WHAT YOU ARE ASKED TO DO
Using the records provided below, locate and copy each line that contains the word "easy".

Plain-text document sources:
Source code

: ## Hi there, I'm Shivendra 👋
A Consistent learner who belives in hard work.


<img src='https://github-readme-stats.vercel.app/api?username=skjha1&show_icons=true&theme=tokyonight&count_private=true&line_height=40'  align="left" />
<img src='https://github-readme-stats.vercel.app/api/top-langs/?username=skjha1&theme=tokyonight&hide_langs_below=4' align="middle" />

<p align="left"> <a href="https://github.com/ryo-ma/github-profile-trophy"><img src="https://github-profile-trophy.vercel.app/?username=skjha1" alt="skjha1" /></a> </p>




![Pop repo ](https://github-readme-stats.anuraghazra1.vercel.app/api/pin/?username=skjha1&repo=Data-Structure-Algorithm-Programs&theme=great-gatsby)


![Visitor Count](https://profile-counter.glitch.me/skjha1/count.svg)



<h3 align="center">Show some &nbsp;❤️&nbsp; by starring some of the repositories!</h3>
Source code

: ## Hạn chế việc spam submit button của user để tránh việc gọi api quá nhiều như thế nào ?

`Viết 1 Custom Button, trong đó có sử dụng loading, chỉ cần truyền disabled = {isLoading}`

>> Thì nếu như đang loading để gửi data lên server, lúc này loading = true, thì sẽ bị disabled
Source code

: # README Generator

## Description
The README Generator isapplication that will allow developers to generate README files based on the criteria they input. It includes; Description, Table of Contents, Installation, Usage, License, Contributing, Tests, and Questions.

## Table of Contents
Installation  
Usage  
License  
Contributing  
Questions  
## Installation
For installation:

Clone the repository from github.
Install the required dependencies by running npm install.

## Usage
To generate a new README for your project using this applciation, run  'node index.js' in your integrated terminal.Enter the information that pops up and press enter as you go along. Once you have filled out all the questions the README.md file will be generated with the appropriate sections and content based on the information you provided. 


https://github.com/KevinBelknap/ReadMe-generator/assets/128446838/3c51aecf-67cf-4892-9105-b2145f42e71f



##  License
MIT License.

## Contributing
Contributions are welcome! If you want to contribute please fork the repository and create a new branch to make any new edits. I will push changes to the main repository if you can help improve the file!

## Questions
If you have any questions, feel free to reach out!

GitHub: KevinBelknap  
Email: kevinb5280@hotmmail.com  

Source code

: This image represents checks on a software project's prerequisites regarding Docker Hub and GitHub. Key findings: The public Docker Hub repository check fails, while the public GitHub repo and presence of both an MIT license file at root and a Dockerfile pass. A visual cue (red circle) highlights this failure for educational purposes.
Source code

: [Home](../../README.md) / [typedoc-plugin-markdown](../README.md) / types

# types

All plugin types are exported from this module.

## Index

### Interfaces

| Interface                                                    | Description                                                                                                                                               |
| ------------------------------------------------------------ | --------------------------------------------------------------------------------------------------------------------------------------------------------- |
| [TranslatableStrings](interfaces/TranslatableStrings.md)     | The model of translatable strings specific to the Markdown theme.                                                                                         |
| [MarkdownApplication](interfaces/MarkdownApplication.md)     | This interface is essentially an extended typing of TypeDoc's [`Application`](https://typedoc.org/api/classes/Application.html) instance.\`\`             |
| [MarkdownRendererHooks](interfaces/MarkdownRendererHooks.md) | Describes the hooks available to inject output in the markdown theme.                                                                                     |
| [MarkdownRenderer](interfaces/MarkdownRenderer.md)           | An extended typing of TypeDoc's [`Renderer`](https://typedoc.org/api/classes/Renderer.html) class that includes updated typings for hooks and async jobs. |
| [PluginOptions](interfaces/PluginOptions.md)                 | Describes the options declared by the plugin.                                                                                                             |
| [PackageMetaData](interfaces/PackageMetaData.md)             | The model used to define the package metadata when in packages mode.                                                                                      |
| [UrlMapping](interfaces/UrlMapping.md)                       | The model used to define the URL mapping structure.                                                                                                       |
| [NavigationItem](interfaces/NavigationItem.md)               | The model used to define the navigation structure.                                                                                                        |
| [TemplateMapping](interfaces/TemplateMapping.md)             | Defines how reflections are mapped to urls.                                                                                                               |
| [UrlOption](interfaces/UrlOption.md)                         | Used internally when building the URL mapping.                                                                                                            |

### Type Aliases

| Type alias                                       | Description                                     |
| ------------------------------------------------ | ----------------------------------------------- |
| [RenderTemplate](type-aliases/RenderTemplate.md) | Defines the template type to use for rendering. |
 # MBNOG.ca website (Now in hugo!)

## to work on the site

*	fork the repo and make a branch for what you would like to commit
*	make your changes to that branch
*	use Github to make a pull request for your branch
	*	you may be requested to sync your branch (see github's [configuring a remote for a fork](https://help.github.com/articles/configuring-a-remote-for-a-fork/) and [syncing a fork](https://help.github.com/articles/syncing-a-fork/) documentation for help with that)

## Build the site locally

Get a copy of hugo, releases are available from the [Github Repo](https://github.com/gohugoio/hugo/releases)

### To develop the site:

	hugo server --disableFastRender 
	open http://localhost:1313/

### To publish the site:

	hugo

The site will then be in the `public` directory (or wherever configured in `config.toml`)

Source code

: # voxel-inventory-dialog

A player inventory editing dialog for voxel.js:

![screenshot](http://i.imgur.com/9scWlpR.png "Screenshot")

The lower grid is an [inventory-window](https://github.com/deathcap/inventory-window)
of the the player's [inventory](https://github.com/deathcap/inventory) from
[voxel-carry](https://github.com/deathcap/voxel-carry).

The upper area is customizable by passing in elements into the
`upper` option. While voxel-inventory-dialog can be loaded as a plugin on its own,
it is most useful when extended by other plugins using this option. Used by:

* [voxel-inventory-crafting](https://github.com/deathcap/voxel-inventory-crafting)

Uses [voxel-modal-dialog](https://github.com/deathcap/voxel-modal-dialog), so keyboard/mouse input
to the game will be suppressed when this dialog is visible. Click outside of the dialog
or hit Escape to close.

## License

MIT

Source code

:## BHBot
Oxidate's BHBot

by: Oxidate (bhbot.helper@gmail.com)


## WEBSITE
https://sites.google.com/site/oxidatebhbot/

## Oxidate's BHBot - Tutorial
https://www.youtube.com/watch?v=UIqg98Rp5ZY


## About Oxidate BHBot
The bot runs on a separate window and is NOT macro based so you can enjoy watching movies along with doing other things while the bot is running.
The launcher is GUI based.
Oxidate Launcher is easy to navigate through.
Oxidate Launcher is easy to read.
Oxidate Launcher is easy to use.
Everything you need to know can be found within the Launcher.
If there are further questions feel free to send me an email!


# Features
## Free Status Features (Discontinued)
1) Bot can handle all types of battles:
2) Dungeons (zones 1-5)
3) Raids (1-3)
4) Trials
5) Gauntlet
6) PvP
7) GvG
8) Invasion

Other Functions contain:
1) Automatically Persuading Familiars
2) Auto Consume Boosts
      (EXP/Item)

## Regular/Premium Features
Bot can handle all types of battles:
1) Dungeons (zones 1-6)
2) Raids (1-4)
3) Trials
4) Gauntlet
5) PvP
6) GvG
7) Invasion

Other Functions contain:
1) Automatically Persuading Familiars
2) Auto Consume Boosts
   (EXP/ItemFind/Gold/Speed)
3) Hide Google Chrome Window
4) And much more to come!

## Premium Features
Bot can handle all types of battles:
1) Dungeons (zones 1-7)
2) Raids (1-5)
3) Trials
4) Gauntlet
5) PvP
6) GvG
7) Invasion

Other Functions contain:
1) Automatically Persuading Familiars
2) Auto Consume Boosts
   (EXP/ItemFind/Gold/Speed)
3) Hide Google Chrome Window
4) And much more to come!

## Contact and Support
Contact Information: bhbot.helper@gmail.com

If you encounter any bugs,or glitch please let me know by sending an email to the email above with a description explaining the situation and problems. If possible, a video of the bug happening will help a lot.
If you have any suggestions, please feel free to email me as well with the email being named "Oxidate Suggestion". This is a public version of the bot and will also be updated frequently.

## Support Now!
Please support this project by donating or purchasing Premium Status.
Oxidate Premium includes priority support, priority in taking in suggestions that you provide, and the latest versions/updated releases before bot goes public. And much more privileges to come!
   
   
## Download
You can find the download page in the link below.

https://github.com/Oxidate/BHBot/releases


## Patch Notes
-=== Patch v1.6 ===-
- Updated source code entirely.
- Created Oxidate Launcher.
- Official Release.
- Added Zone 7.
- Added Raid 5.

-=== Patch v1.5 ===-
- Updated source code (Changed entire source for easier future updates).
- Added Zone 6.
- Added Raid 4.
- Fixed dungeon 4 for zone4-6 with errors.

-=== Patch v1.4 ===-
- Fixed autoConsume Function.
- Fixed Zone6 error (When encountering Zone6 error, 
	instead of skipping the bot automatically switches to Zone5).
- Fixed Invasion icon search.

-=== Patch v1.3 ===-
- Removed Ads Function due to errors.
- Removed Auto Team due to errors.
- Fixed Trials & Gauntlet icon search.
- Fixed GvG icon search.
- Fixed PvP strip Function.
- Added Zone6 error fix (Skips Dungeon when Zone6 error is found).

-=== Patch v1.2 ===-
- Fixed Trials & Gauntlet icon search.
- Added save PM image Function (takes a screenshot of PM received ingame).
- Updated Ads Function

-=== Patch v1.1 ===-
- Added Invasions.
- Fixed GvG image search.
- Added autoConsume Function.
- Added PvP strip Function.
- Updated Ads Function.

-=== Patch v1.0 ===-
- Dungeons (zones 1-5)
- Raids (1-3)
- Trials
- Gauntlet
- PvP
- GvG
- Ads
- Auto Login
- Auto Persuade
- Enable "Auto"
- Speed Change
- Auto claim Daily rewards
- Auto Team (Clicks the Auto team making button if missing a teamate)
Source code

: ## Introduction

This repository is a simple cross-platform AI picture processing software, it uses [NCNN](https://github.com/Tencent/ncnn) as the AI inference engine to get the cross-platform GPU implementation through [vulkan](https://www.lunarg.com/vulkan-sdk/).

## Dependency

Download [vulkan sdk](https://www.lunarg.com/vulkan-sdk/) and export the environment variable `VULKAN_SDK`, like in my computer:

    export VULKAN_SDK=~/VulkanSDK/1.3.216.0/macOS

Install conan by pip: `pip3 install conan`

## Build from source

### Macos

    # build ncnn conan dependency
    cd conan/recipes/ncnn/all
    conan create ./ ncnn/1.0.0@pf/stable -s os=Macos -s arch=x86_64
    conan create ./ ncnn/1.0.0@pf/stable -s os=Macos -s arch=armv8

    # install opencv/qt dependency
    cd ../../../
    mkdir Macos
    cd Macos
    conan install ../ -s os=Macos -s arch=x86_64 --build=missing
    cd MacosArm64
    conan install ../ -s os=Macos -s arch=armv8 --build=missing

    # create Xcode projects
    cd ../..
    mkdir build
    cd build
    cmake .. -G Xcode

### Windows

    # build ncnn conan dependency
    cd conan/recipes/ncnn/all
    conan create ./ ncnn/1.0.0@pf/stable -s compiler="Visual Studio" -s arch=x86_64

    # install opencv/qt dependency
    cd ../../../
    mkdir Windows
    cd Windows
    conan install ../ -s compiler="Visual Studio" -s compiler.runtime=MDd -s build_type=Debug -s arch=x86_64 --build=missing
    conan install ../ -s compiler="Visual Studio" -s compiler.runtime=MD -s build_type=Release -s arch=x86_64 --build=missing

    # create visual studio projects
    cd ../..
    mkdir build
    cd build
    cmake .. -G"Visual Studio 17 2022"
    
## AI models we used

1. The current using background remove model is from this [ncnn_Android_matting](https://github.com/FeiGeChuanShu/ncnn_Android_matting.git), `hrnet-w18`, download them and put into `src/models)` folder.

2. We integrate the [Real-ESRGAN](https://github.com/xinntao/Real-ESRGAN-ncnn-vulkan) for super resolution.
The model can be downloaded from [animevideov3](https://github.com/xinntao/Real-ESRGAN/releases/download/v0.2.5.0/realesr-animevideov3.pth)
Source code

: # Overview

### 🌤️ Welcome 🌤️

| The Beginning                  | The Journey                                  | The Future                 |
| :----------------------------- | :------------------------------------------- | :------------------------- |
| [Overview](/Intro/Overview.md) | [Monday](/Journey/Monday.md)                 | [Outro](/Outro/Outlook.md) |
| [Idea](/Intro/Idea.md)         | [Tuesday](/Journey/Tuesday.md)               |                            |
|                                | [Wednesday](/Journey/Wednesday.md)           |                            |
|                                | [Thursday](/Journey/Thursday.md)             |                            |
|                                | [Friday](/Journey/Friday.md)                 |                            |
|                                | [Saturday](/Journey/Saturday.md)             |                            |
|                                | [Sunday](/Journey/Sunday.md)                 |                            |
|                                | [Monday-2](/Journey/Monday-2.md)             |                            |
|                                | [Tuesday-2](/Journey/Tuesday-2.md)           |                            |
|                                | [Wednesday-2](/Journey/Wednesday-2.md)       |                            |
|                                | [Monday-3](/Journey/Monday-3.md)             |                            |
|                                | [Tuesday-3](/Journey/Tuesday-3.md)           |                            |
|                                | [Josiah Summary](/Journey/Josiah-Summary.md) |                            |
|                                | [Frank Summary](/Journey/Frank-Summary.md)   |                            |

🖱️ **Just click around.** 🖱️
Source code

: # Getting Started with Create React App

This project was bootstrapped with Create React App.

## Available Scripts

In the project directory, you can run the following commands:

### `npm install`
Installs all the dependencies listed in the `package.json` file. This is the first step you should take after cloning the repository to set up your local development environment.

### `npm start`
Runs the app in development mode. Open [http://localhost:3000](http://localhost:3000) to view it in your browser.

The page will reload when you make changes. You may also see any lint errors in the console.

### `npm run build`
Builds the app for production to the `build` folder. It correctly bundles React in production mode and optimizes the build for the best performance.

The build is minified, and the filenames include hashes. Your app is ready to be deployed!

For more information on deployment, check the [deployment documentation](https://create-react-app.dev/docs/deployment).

TASK ANSWER
Oxidate Launcher is easy to navigate through.
Oxidate Launcher is easy to read.
Oxidate Launcher is easy to use.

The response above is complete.